The New Yorker a few weeks back had an insightful profile of columnist and blogger Rod Dreher, a religious traditionalist who urges his fellow traditionalists to form their own communities of faith within but apart from the greater secular society.
— Joshua Rothman (@joshuarothman) April 24, 2017
In the main, however, Christians have sought to make America itself one big Christian community. Dreher thinks that this effort, most recently associated with the religious right, has been a disastrous mistake—it has led Christians to worship the idol of politics instead of strengthening their own faith.
“I believe that politics in the Benedict Option should be localist,” he said. The idea was not to enter a monastery, exactly. But Christians should consider living in tight-knit, faith-centered communities, in the manner of Modern Orthodox Jews. They should follow rules and take vows. They should admit that the culture wars had been lost—same-sex marriage was the law of the land—and focus on their own spiritual lives. They should strive to make Christian life meaningfully different from life under high-tech, secular capitalism; they should take inspiration from Catholic dissidents under Communism, such as the Czech activist Václav Benda, who advocated the creation of a “parallel polis”—a society within a society. They should pray more often. Start their own schools. Move near their church. St. Benedict, Dreher said, didn’t try to “make Rome great again.” He tended his own garden, finding a way to live that served as “a sign of contradiction” to the declining world around him.
The article continues:
The writer Andrew Sullivan, who is gay and Catholic, is one of Dreher’s good friends. … Sullivan has a long-standing disagreement with Dreher over same-sex marriage, but he believes that the religiously devout should be permitted their dissent.

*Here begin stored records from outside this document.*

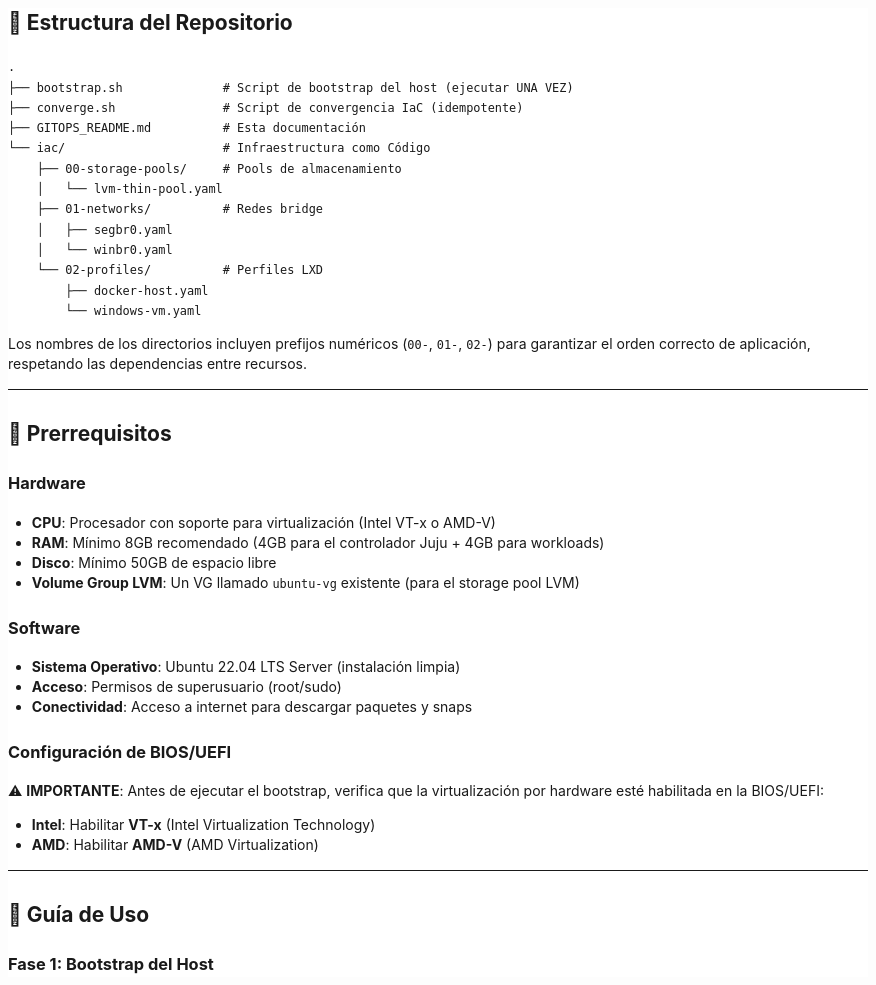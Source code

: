 
## 📁 Estructura del Repositorio

```
.
├── bootstrap.sh              # Script de bootstrap del host (ejecutar UNA VEZ)
├── converge.sh               # Script de convergencia IaC (idempotente)
├── GITOPS_README.md          # Esta documentación
└── iac/                      # Infraestructura como Código
    ├── 00-storage-pools/     # Pools de almacenamiento
    │   └── lvm-thin-pool.yaml
    ├── 01-networks/          # Redes bridge
    │   ├── segbr0.yaml
    │   └── winbr0.yaml
    └── 02-profiles/          # Perfiles LXD
        ├── docker-host.yaml
        └── windows-vm.yaml
```

Los nombres de los directorios incluyen prefijos numéricos (`00-`, `01-`, `02-`) para garantizar el orden correcto de aplicación, respetando las dependencias entre recursos.

---

## 🔧 Prerrequisitos

### Hardware

- **CPU**: Procesador con soporte para virtualización (Intel VT-x o AMD-V)
- **RAM**: Mínimo 8GB recomendado (4GB para el controlador Juju + 4GB para workloads)
- **Disco**: Mínimo 50GB de espacio libre
- **Volume Group LVM**: Un VG llamado `ubuntu-vg` existente (para el storage pool LVM)

### Software

- **Sistema Operativo**: Ubuntu 22.04 LTS Server (instalación limpia)
- **Acceso**: Permisos de superusuario (root/sudo)
- **Conectividad**: Acceso a internet para descargar paquetes y snaps

### Configuración de BIOS/UEFI

⚠️ **IMPORTANTE**: Antes de ejecutar el bootstrap, verifica que la virtualización por hardware esté habilitada en la BIOS/UEFI:

- **Intel**: Habilitar **VT-x** (Intel Virtualization Technology)
- **AMD**: Habilitar **AMD-V** (AMD Virtualization)

---

## 🚀 Guía de Uso

### Fase 1: Bootstrap del Host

“There is simply no way for an orthodox Catholic to embrace same-sex marriage,” he said. “The attempt to conflate that with homophobia is a sign of the unthinking nature of some liberal responses to religion. I really don’t think that florists who don’t want to contaminate themselves with a gay wedding should in any way be compelled to do so. I think any gay person that wants them to do that is being an asshole, to be honest—an intolerant asshole. Rod forces you to understand what real pluralism is: actually accepting people with completely different world views than your own.”
The profile’s writer, Joshua Rothman, notes that Dreher:
…argues that “the question is not really ‘What are you conservative Christians prepared to tolerate?’ but actually ‘What are LGBTs and progressive allies prepared to tolerate?’ ” He wants them to be magnanimous in victory; to refrain from pressing their advantage. Essentially, he says to progressives: You’ve won. You wouldn’t sue Orthodox Jews or observant Muslims. Please don’t sue us, either.